Dataset entries
++++
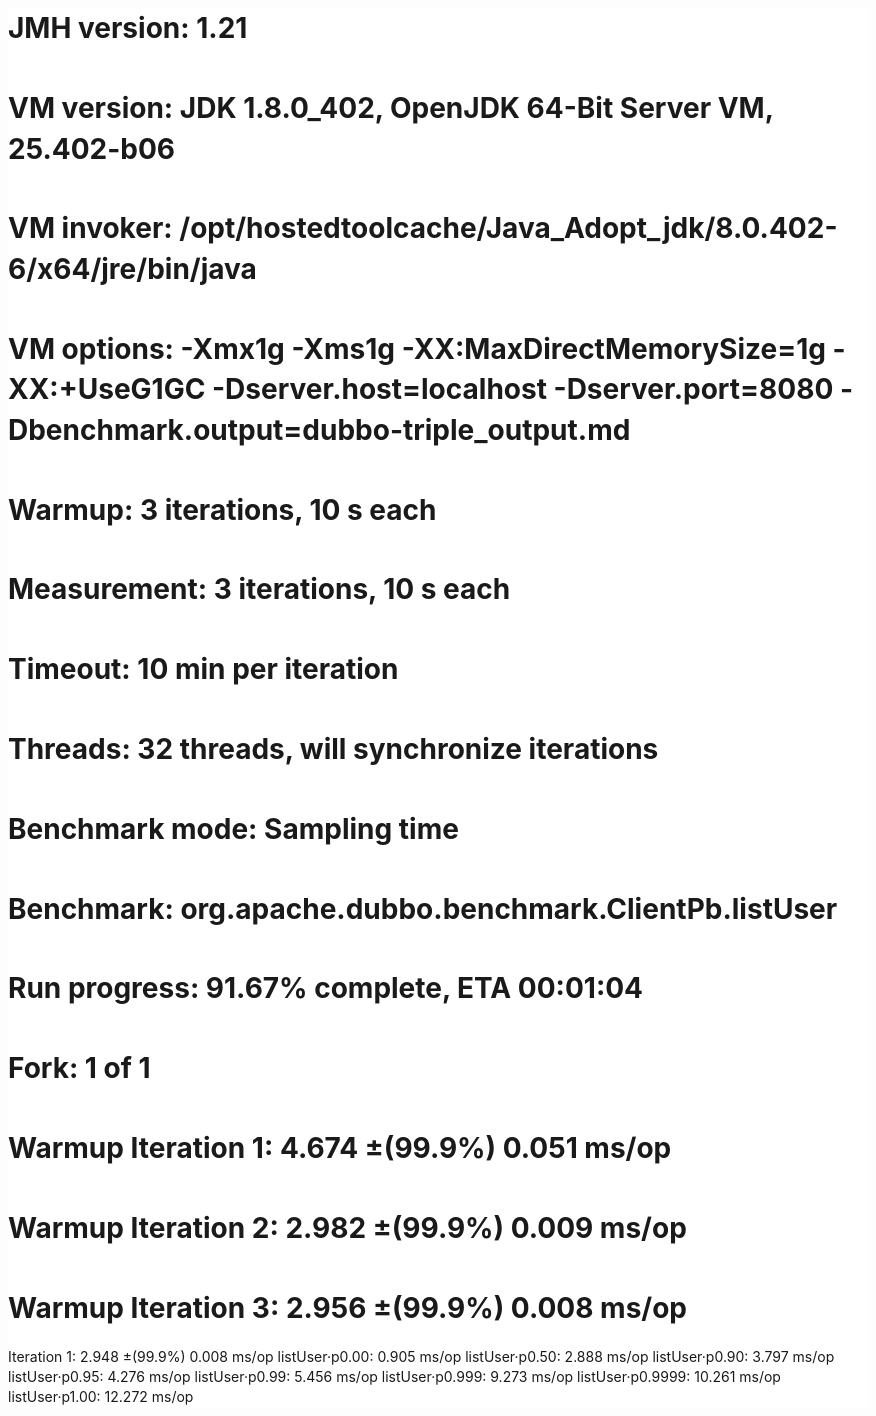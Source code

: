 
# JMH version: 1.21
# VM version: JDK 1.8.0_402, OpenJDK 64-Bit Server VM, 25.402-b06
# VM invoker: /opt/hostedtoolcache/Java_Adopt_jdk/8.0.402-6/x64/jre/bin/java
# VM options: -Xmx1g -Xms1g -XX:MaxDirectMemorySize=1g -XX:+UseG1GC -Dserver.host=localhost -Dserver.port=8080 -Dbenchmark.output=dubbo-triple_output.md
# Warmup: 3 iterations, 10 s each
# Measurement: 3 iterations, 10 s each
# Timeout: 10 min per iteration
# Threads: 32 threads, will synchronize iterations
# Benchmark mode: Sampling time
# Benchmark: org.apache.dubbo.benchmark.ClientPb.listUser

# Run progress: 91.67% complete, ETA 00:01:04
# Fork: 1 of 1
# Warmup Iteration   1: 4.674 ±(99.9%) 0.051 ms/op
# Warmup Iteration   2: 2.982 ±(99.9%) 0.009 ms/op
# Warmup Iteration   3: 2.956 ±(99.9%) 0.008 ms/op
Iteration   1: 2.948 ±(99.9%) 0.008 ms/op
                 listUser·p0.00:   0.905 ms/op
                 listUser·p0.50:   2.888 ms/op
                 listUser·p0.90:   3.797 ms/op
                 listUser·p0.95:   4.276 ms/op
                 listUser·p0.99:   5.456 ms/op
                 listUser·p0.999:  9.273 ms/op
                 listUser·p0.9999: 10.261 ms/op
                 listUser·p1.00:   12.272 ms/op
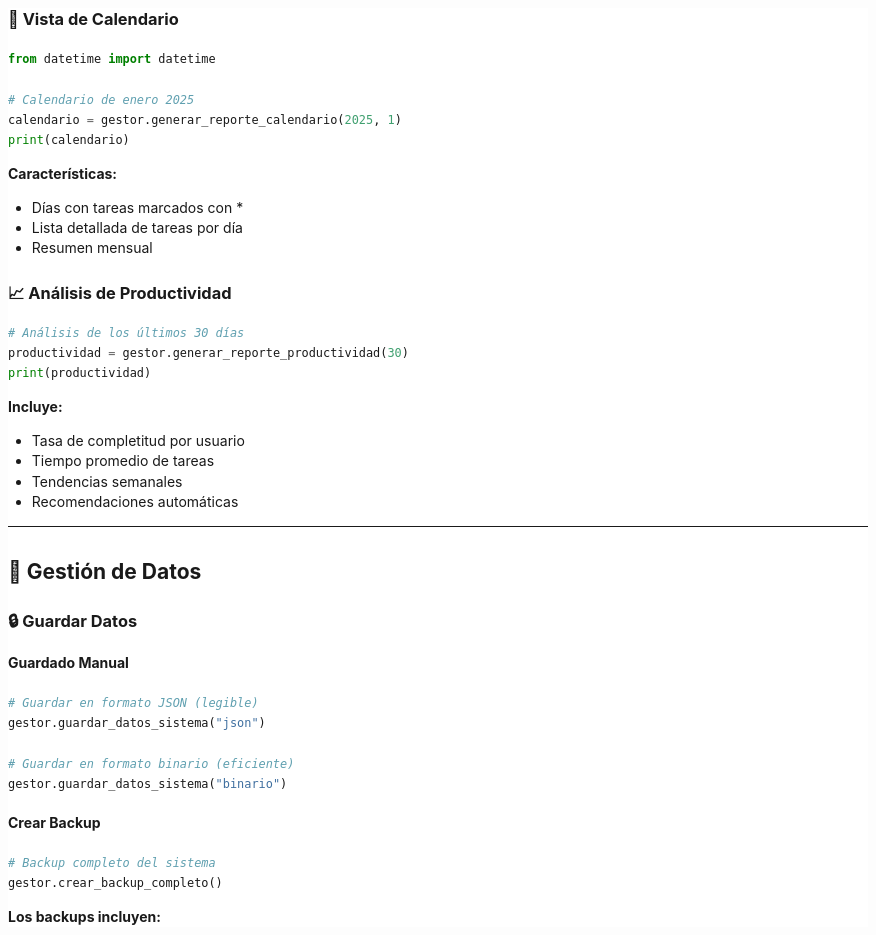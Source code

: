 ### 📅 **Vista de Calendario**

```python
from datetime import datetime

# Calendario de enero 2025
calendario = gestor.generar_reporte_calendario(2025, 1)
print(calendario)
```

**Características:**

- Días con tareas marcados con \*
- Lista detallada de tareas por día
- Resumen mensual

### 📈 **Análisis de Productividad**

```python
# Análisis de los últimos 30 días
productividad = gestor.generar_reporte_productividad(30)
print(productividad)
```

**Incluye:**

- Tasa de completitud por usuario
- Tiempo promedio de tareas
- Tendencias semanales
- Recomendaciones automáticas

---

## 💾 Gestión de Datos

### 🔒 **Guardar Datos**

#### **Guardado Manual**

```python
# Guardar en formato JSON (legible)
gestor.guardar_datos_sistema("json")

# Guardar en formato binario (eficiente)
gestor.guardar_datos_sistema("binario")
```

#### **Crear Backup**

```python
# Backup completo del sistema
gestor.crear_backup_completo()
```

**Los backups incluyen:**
++++
§ THE TASK:
What is needed is an exact copy of the lines from the one containing "### 🔒 **Guardar Datos**" through the last line of the records above, both included.

§ TASK SOLUTION:
### 🔒 **Guardar Datos**

#### **Guardado Manual**

```python
# Guardar en formato JSON (legible)
gestor.guardar_datos_sistema("json")

# Guardar en formato binario (eficiente)
gestor.guardar_datos_sistema("binario")
```

#### **Crear Backup**

```python
# Backup completo del sistema
gestor.crear_backup_completo()
```

**Los backups incluyen:**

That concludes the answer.